* [WORK REQUEST]: Scan the entries line by line and return those with "ordinary".

⁂

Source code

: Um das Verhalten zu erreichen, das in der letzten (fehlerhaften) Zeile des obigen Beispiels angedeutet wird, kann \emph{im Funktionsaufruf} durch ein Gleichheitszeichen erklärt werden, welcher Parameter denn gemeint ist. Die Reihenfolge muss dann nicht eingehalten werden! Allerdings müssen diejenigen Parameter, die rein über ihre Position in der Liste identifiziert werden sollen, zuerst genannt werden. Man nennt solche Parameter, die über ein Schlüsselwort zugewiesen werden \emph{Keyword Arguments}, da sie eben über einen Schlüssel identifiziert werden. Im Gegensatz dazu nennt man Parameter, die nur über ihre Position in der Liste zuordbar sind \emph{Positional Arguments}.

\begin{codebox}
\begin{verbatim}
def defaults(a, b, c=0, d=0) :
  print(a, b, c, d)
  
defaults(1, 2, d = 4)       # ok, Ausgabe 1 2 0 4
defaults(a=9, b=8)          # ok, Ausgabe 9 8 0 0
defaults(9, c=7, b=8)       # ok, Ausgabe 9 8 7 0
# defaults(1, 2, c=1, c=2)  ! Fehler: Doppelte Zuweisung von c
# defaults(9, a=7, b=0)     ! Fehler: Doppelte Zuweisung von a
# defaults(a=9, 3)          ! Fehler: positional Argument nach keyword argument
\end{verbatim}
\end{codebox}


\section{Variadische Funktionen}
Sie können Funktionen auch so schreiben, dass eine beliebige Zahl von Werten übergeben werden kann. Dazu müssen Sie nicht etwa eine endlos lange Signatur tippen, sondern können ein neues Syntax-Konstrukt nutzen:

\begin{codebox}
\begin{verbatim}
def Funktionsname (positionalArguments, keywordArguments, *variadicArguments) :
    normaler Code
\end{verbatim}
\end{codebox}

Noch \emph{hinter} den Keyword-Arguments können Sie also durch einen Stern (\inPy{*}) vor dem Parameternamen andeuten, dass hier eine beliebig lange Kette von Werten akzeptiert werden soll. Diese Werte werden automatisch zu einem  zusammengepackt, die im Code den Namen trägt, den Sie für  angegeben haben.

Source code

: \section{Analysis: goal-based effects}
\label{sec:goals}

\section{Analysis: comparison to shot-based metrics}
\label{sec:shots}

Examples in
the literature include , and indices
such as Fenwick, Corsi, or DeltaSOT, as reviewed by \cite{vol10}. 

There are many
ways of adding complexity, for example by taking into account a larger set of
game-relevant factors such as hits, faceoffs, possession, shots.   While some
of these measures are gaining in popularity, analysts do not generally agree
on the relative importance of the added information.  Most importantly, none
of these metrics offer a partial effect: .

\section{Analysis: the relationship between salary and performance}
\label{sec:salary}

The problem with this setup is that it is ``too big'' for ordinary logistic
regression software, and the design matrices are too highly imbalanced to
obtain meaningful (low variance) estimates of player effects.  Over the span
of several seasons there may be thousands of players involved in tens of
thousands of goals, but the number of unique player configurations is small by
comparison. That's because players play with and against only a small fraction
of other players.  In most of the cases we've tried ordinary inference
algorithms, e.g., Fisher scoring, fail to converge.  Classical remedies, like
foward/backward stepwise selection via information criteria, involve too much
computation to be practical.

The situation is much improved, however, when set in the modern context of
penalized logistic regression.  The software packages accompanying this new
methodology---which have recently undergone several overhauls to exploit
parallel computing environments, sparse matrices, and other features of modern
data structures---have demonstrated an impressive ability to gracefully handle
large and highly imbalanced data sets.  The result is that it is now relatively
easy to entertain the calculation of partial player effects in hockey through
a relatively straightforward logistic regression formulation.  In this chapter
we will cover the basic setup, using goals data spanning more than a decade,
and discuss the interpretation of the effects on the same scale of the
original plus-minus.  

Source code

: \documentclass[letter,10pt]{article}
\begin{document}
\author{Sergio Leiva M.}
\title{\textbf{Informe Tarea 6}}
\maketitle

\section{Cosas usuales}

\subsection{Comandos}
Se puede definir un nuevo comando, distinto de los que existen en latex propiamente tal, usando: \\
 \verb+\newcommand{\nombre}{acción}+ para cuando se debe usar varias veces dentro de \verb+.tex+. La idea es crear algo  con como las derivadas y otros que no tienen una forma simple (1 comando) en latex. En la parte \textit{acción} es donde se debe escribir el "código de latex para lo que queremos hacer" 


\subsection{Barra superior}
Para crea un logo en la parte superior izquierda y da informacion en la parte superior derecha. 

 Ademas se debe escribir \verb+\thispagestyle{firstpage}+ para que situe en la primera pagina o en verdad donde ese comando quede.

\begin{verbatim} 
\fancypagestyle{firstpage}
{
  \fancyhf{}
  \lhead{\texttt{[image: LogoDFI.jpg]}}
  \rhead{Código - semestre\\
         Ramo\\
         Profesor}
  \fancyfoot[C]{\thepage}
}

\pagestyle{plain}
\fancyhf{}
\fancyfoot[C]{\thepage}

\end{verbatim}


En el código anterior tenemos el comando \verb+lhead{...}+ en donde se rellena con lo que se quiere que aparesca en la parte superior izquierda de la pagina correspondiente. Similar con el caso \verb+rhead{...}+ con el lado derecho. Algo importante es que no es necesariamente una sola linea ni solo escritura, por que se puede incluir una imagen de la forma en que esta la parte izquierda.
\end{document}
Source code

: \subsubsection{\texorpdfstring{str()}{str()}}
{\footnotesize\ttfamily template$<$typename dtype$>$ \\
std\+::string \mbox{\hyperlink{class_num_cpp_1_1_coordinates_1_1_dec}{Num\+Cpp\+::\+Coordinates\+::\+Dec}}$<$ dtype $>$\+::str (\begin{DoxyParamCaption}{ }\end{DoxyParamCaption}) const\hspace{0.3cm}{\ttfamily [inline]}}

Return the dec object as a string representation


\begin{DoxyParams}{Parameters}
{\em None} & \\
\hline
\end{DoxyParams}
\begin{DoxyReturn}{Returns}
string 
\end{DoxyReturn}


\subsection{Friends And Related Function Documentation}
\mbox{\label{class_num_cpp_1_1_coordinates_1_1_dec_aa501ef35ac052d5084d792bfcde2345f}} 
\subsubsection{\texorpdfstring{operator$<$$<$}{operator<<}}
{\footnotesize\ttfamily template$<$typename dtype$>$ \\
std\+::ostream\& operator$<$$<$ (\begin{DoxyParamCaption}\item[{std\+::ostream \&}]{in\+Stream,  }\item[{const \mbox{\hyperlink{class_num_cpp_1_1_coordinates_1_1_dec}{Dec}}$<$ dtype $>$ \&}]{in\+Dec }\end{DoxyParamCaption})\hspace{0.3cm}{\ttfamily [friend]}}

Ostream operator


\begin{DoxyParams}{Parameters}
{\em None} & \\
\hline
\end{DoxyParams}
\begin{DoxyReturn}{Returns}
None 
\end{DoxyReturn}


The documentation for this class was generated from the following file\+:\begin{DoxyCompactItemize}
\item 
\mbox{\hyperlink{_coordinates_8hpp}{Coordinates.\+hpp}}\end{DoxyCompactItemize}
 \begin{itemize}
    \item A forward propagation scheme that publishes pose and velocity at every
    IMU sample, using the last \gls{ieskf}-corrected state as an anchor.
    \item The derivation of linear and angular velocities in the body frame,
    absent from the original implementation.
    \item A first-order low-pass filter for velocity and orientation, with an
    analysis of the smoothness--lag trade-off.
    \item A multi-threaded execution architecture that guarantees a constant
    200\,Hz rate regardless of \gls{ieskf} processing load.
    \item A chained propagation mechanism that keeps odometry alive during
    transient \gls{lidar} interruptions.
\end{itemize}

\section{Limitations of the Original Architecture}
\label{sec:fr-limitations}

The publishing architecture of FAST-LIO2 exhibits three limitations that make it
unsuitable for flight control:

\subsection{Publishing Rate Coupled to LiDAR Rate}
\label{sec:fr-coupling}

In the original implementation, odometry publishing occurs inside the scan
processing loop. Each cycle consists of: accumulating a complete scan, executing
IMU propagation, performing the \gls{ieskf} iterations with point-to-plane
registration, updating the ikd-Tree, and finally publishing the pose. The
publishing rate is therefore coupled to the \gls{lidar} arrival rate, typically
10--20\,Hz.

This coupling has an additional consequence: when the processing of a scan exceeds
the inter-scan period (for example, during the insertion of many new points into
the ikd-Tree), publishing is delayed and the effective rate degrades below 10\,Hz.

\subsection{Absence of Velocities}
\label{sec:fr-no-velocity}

⁂

* [SOLUTION]:
The problem with this setup is that it is ``too big'' for ordinary logistic
of other players.  In most of the cases we've tried ordinary inference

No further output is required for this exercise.